▶ **WORK ORDER**
Search the records below for "automatically"; copy each line that has it.

▶ **MATERIAL FOR THIS TASK**
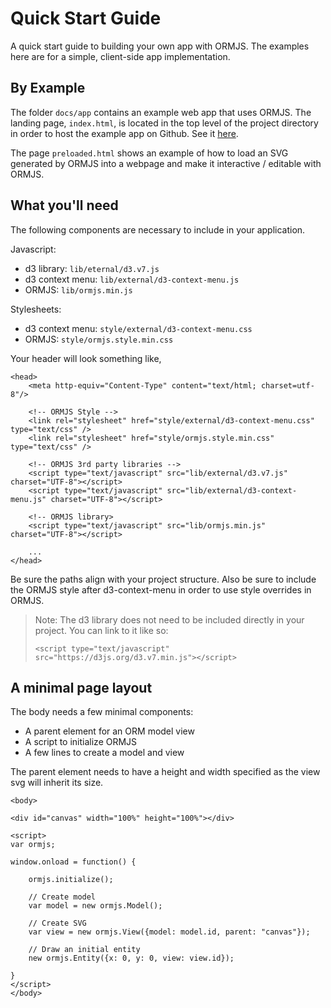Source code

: # Quick Start Guide

A quick start guide to building your own app with ORMJS. The examples here are for a simple, client-side app implementation.

## By Example

The folder `docs/app` contains an example web app that uses ORMJS. The landing page, `index.html`, is located in the top level of the project directory in order to host the example app on Github. See it [here](https://crhunt.github.io/ormjs/).

The page `preloaded.html` shows an example of how to load an SVG generated by ORMJS into a webpage and make it interactive / editable with ORMJS.

## What you'll need

The following components are necessary to include in your application.

Javascript:

- d3 library: `lib/eternal/d3.v7.js`
- d3 context menu: `lib/external/d3-context-menu.js`
- ORMJS: `lib/ormjs.min.js`

Stylesheets:

- d3 context menu: `style/external/d3-context-menu.css`
- ORMJS: `style/ormjs.style.min.css`

Your header will look something like,

```
<head>
    <meta http-equiv="Content-Type" content="text/html; charset=utf-8"/>

    <!-- ORMJS Style -->
    <link rel="stylesheet" href="style/external/d3-context-menu.css" type="text/css" />
    <link rel="stylesheet" href="style/ormjs.style.min.css" type="text/css" />
    
    <!-- ORMJS 3rd party libraries -->
    <script type="text/javascript" src="lib/external/d3.v7.js" charset="UTF-8"></script>
    <script type="text/javascript" src="lib/external/d3-context-menu.js" charset="UTF-8"></script>

    <!-- ORMJS library>
    <script type="text/javascript" src="lib/ormjs.min.js" charset="UTF-8"></script>

    ...
</head>
```

Be sure the paths align with your project structure. Also be sure to include the ORMJS style after d3-context-menu in order to use style overrides in ORMJS.

> Note: The d3 library does not need to be included directly in your project. You can link to it like so: 
>
> `<script type="text/javascript" src="https://d3js.org/d3.v7.min.js"></script>
`

## A minimal page layout

The body needs a few minimal components:

- A parent element for an ORM model view
- A script to initialize ORMJS
- A few lines to create a model and view

The parent element needs to have a height and width specified as the view svg will inherit its size.


```
<body>

<div id="canvas" width="100%" height="100%"></div>

<script>
var ormjs;

window.onload = function() {

    ormjs.initialize();

    // Create model
    var model = new ormjs.Model();

    // Create SVG
    var view = new ormjs.View({model: model.id, parent: "canvas"});

    // Draw an initial entity
    new ormjs.Entity({x: 0, y: 0, view: view.id});

}
</script>
</body>
```
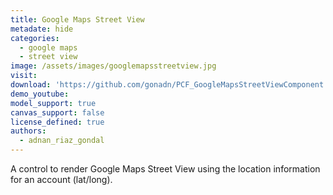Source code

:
 ```yaml
---
title: Google Maps Street View
metadate: hide
categories:
  - google maps
  - street view
image: /assets/images/googlemapsstreetview.jpg
visit: 
download: 'https://github.com/gonadn/PCF_GoogleMapsStreetViewComponent'
demo_youtube:
model_support: true
canvas_support: false
license_defined: true
authors:
  - adnan_riaz_gondal
---
```

A control to render Google Maps Street View using the location information for an account (lat/long).
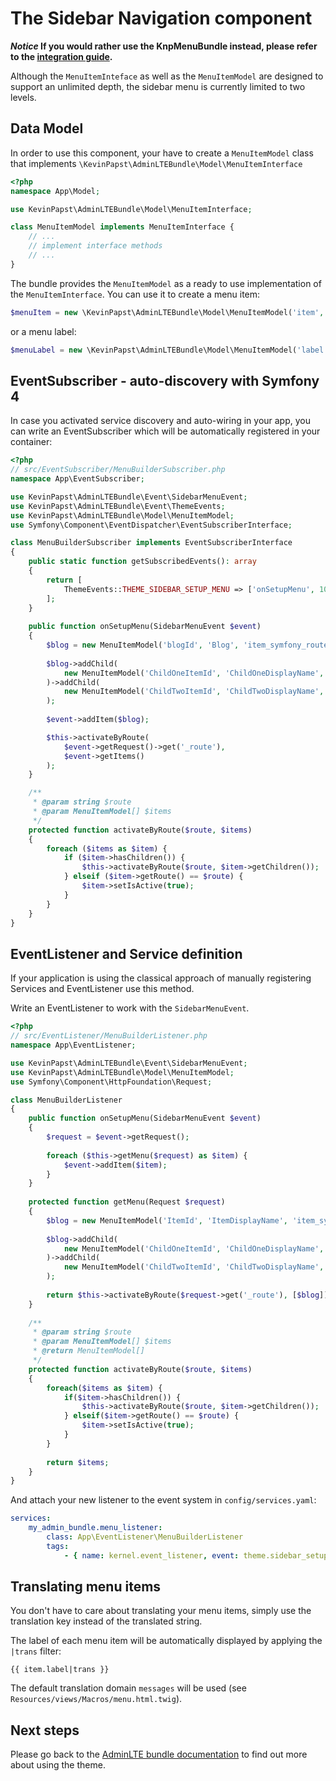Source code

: # The Sidebar Navigation component

__*Notice* If you would rather use the KnpMenuBundle instead, please refer to the [integration guide][1].__

Although the `MenuItemInteface` as well as the `MenuItemModel` are designed to support an unlimited depth, 
the sidebar menu is currently limited to two levels.

## Data Model

In order to use this component, your have to create a `MenuItemModel` class that implements `\KevinPapst\AdminLTEBundle\Model\MenuItemInterface`
```php
<?php
namespace App\Model;

use KevinPapst\AdminLTEBundle\Model\MenuItemInterface;

class MenuItemModel implements MenuItemInterface {
    // ...
    // implement interface methods
    // ...
}
```
The bundle provides the `MenuItemModel` as a ready to use implementation of the `MenuItemInterface`. 
You can use it to create a menu item:

```php
$menuItem = new \KevinPapst\AdminLTEBundle\Model\MenuItemModel('item', 'Item', 'item_route_name');
```

or a menu label:
```php
$menuLabel = new \KevinPapst\AdminLTEBundle\Model\MenuItemModel('label', 'Label', false);
```

## EventSubscriber - auto-discovery with Symfony 4

In case you activated service discovery and auto-wiring in your app, you can write an EventSubscriber which will 
be automatically registered in your container:

```php
<?php
// src/EventSubscriber/MenuBuilderSubscriber.php
namespace App\EventSubscriber;

use KevinPapst\AdminLTEBundle\Event\SidebarMenuEvent;
use KevinPapst\AdminLTEBundle\Event\ThemeEvents;
use KevinPapst\AdminLTEBundle\Model\MenuItemModel;
use Symfony\Component\EventDispatcher\EventSubscriberInterface;

class MenuBuilderSubscriber implements EventSubscriberInterface
{
    public static function getSubscribedEvents(): array
    {
        return [
            ThemeEvents::THEME_SIDEBAR_SETUP_MENU => ['onSetupMenu', 100],
        ];
    }
    
    public function onSetupMenu(SidebarMenuEvent $event)
    {
        $blog = new MenuItemModel('blogId', 'Blog', 'item_symfony_route', [], 'fas fa-tachometer-alt');
    
        $blog->addChild(
            new MenuItemModel('ChildOneItemId', 'ChildOneDisplayName', 'child_1_route', [], 'fas fa-rss-square')
        )->addChild(
            new MenuItemModel('ChildTwoItemId', 'ChildTwoDisplayName', 'child_2_route')
        );
        
        $event->addItem($blog);

        $this->activateByRoute(
            $event->getRequest()->get('_route'),
            $event->getItems()
        );
    }

    /**
     * @param string $route
     * @param MenuItemModel[] $items
     */
    protected function activateByRoute($route, $items)
    {
        foreach ($items as $item) {
            if ($item->hasChildren()) {
                $this->activateByRoute($route, $item->getChildren());
            } elseif ($item->getRoute() == $route) {
                $item->setIsActive(true);
            }
        }
    }
}
```

## EventListener and Service definition    

If your application is using the classical approach of manually registering Services and EventListener use this method.

Write an EventListener to work with the `SidebarMenuEvent`.

```php
<?php
// src/EventListener/MenuBuilderListener.php
namespace App\EventListener;

use KevinPapst\AdminLTEBundle\Event\SidebarMenuEvent;
use KevinPapst\AdminLTEBundle\Model\MenuItemModel;
use Symfony\Component\HttpFoundation\Request;

class MenuBuilderListener
{
    public function onSetupMenu(SidebarMenuEvent $event)
    {
        $request = $event->getRequest();
    
        foreach ($this->getMenu($request) as $item) {
            $event->addItem($item);
        }
    }
    
    protected function getMenu(Request $request)
    {
        $blog = new MenuItemModel('ItemId', 'ItemDisplayName', 'item_symfony_route', [], 'iconclasses fa fa-plane');
    
        $blog->addChild(
            new MenuItemModel('ChildOneItemId', 'ChildOneDisplayName', 'child_1_route', [], 'fa fa-rss-square')
        )->addChild(
            new MenuItemModel('ChildTwoItemId', 'ChildTwoDisplayName', 'child_2_route')
        );
        
        return $this->activateByRoute($request->get('_route'), [$blog]);
    }
    
    /**
     * @param string $route
     * @param MenuItemModel[] $items
     * @return MenuItemModel[]
     */
    protected function activateByRoute($route, $items)
    {
        foreach($items as $item) {
            if($item->hasChildren()) {
                $this->activateByRoute($route, $item->getChildren());
            } elseif($item->getRoute() == $route) {
                $item->setIsActive(true);
            }
        }
    
        return $items;
    }
}
```

And attach your new listener to the event system in `config/services.yaml`:
```yaml
services:
    my_admin_bundle.menu_listener:
        class: App\EventListener\MenuBuilderListener
        tags:
            - { name: kernel.event_listener, event: theme.sidebar_setup_menu, method: onSetupMenu }
```

## Translating menu items

You don't have to care about translating your menu items, simply use the translation key instead of the translated string.

The label of each menu item will be automatically displayed by applying the `|trans` filter: 
```twig
{{ item.label|trans }} 
```
The default translation domain `messages` will be used (see `Resources/views/Macros/menu.html.twig`).

## Next steps

Please go back to the [AdminLTE bundle documentation](README.md) to find out more about using the theme.

[1]: knp_menu.md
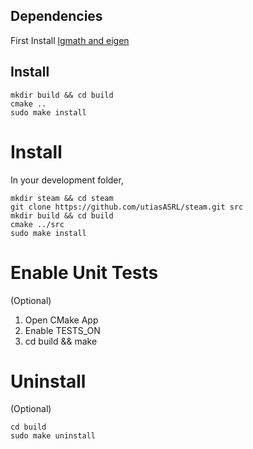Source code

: Dependencies
------------

First Install [lgmath and eigen](https://github.com/utiasASRL/lgmath)

Install
-------
```
mkdir build && cd build
cmake ..
sudo make install
```



# Install
In your development folder,
```
mkdir steam && cd steam
git clone https://github.com/utiasASRL/steam.git src
mkdir build && cd build
cmake ../src
sudo make install
```

# Enable Unit Tests 
(Optional)

1. Open CMake App
1. Enable TESTS_ON
1. cd build && make

# Uninstall
(Optional)

```
cd build
sudo make uninstall
```
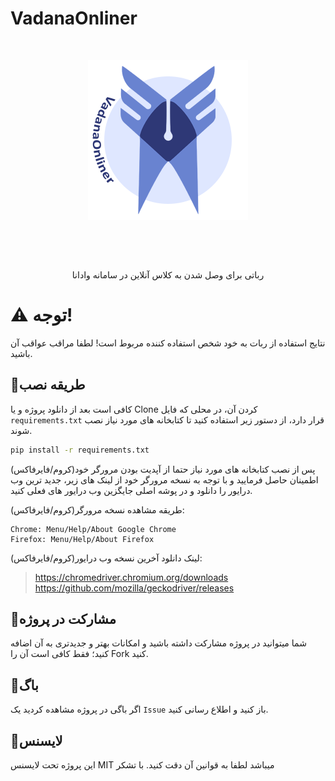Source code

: # VadanaOnliner
<div align='center'>
  <br>
  <p>
    <a href='https://github.com/erfannjz/VadanaOnliner'><img src='https://github.com/erfannjz/VadanaOnliner/blob/main/images/vadanaonliner.png' width='256' alt='VadanaOnliner Logo' /></a>
  </p>
    <br>
  <p>
    <img src='https://img.shields.io/badge/License-MIT-blue' alt='' />  <img src='https://img.shields.io/badge/Testing-passing-green?logo=github' alt='' />
    <br>
  </p>
  <p>
  رباتی برای وصل شدن به کلاس آنلاین در سامانه وادانا
  </p>
</div>


# ⚠ توجه!
نتایج استفاده از ربات به خود شخص استفاده کننده مربوط است! لطفا مراقب عواقب آن باشید.

## 🔹طریقه نصب
کافی است بعد از دانلود پروژه و یا Clone کردن آن، در محلی که فایل `requirements.txt` قرار دارد، از دستور زیر استفاده کنید تا کتابخانه های مورد نیاز نصب شوند.  
```bash
pip install -r requirements.txt
```
پس از نصب کتابخانه های مورد نیاز حتما از آپدیت بودن مرورگر خود(کروم/فایرفاکس) اطمینان حاصل فرمایید و با توجه به نسخه مرورگر خود از لینک های زیر، جدید ترین وب درایور را دانلود و در پوشه اصلی جایگزین وب درایور های فعلی کنید.

طریقه مشاهده نسخه مرورگر(کروم/فایرفاکس):
```
Chrome: Menu/Help/About Google Chrome
Firefox: Menu/Help/About Firefox
```

لینک دانلود آخرین نسخه وب درایور(کروم/فایرفاکس):

> https://chromedriver.chromium.org/downloads<br>
> https://github.com/mozilla/geckodriver/releases


## 🔹مشارکت در پروژه

شما میتوانید در پروژه مشارکت داشته باشید و امکانات بهتر و جدیدتری به آن اضافه کنید؛ فقط کافی است آن را Fork کنید.


## 🔹باگ
اگر باگی در پروژه مشاهده کردید یک `Issue` باز کنید و اطلاع رسانی کنید.

## 🔹لایسنس
این پروژه تحت لایسنس MIT میباشد لطفا به قوانین آن دقت کنید. با تشکر
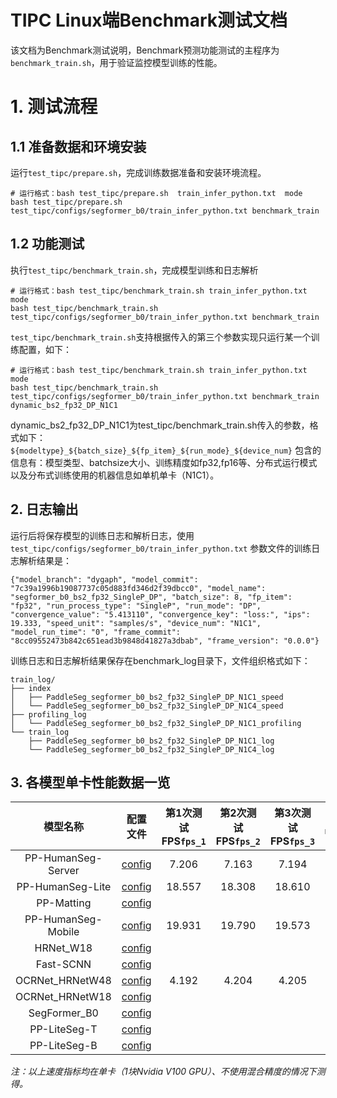 
# TIPC Linux端Benchmark测试文档

该文档为Benchmark测试说明，Benchmark预测功能测试的主程序为`benchmark_train.sh`，用于验证监控模型训练的性能。

# 1. 测试流程
## 1.1 准备数据和环境安装
运行`test_tipc/prepare.sh`，完成训练数据准备和安装环境流程。

```shell
# 运行格式：bash test_tipc/prepare.sh  train_infer_python.txt  mode
bash test_tipc/prepare.sh test_tipc/configs/segformer_b0/train_infer_python.txt benchmark_train
```

## 1.2 功能测试
执行`test_tipc/benchmark_train.sh`，完成模型训练和日志解析

```shell
# 运行格式：bash test_tipc/benchmark_train.sh train_infer_python.txt mode
bash test_tipc/benchmark_train.sh test_tipc/configs/segformer_b0/train_infer_python.txt benchmark_train

```

`test_tipc/benchmark_train.sh`支持根据传入的第三个参数实现只运行某一个训练配置，如下：
```shell
# 运行格式：bash test_tipc/benchmark_train.sh train_infer_python.txt mode
bash test_tipc/benchmark_train.sh test_tipc/configs/segformer_b0/train_infer_python.txt benchmark_train  dynamic_bs2_fp32_DP_N1C1
```
dynamic_bs2_fp32_DP_N1C1为test_tipc/benchmark_train.sh传入的参数，格式如下：
`${modeltype}_${batch_size}_${fp_item}_${run_mode}_${device_num}`
包含的信息有：模型类型、batchsize大小、训练精度如fp32,fp16等、分布式运行模式以及分布式训练使用的机器信息如单机单卡（N1C1）。


## 2. 日志输出

运行后将保存模型的训练日志和解析日志，使用 `test_tipc/configs/segformer_b0/train_infer_python.txt` 参数文件的训练日志解析结果是：

```
{"model_branch": "dygaph", "model_commit": "7c39a1996b19087737c05d883fd346d2f39dbcc0", "model_name": "segformer_b0_bs2_fp32_SingleP_DP", "batch_size": 8, "fp_item": "fp32", "run_process_type": "SingleP", "run_mode": "DP", "convergence_value": "5.413110", "convergence_key": "loss:", "ips": 19.333, "speed_unit": "samples/s", "device_num": "N1C1", "model_run_time": "0", "frame_commit": "8cc09552473b842c651ead3b9848d41827a3dbab", "frame_version": "0.0.0"}
```

训练日志和日志解析结果保存在benchmark_log目录下，文件组织格式如下：
```
train_log/
├── index
│   ├── PaddleSeg_segformer_b0_bs2_fp32_SingleP_DP_N1C1_speed
│   └── PaddleSeg_segformer_b0_bs2_fp32_SingleP_DP_N1C4_speed
├── profiling_log
│   └── PaddleSeg_segformer_b0_bs2_fp32_SingleP_DP_N1C1_profiling
└── train_log
    ├── PaddleSeg_segformer_b0_bs2_fp32_SingleP_DP_N1C1_log
    └── PaddleSeg_segformer_b0_bs2_fp32_SingleP_DP_N1C4_log
```

## 3. 各模型单卡性能数据一览

|模型名称|配置文件|第1次测试FPS`fps_1`|第2次测试FPS`fps_2`|第3次测试FPS`fps_3`|`(max(fps_n)-min(fps_n))/max(fps_n)`|
|:-:|:-:|:-:|:-:|:-:|:-:|
|PP-HumanSeg-Server|[config](./configs/deeplabv3p_resnet50/deeplabv3p_resnet50_humanseg_512x512_mini_supervisely.yml)|7.206|7.163|7.194|0.006|
|PP-HumanSeg-Lite|[config](./configs/pphumanseg_lite/pphumanseg_lite_mini_supervisely.yml)|18.557|18.308|18.610|0.016|
|PP-Matting|[config](./configs/ppmatting/modnet_mobilenetv2.yml)|||||
|PP-HumanSeg-Mobile|[config](./configs/fcn_hrnetw18_small/fcn_hrnetw18_small_v1_humanseg_192x192_mini_supervisely.yml)|19.931|19.790|19.573|0.018|
|HRNet_W18|[config](./configs/fcn_hrnetw18/fcn_hrnetw18_1024x512_cityscapes.yml)|||||
|Fast-SCNN|[config](./configs/fastscnn/fastscnn_cityscapes.yml)|||||
|OCRNet_HRNetW48|[config](./configs/ocrnet_hrnetw48/ocrnet_hrnetw48_cityscapes_1024x512.yml)|4.192|4.204|4.205|0.003|
|OCRNet_HRNetW18|[config](./configs/ocrnet_hrnetw18/ocrnet_hrnetw18_cityscapes_1024x512_160k.yml)|||||
|SegFormer_B0|[config](./configs/segformer_b0/segformer_b0_cityscapes_1024x1024_160k.yml)|||||
|PP-LiteSeg-T|[config](./configs/pp_liteseg_stdc1/pp_liteseg_stdc1_cityscapes_1024x512_160k.yml)|||||
|PP-LiteSeg-B|[config](./configs/pp_liteseg_stdc2/pp_liteseg_stdc2_cityscapes_1024x512_160k.yml)|||||

*注：以上速度指标均在单卡（1块Nvidia V100 GPU）、不使用混合精度的情况下测得。*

▶ **PROBLEM SOLUTION**
be automatically registered in your container:
The label of each menu item will be automatically displayed by applying the `|trans` filter: 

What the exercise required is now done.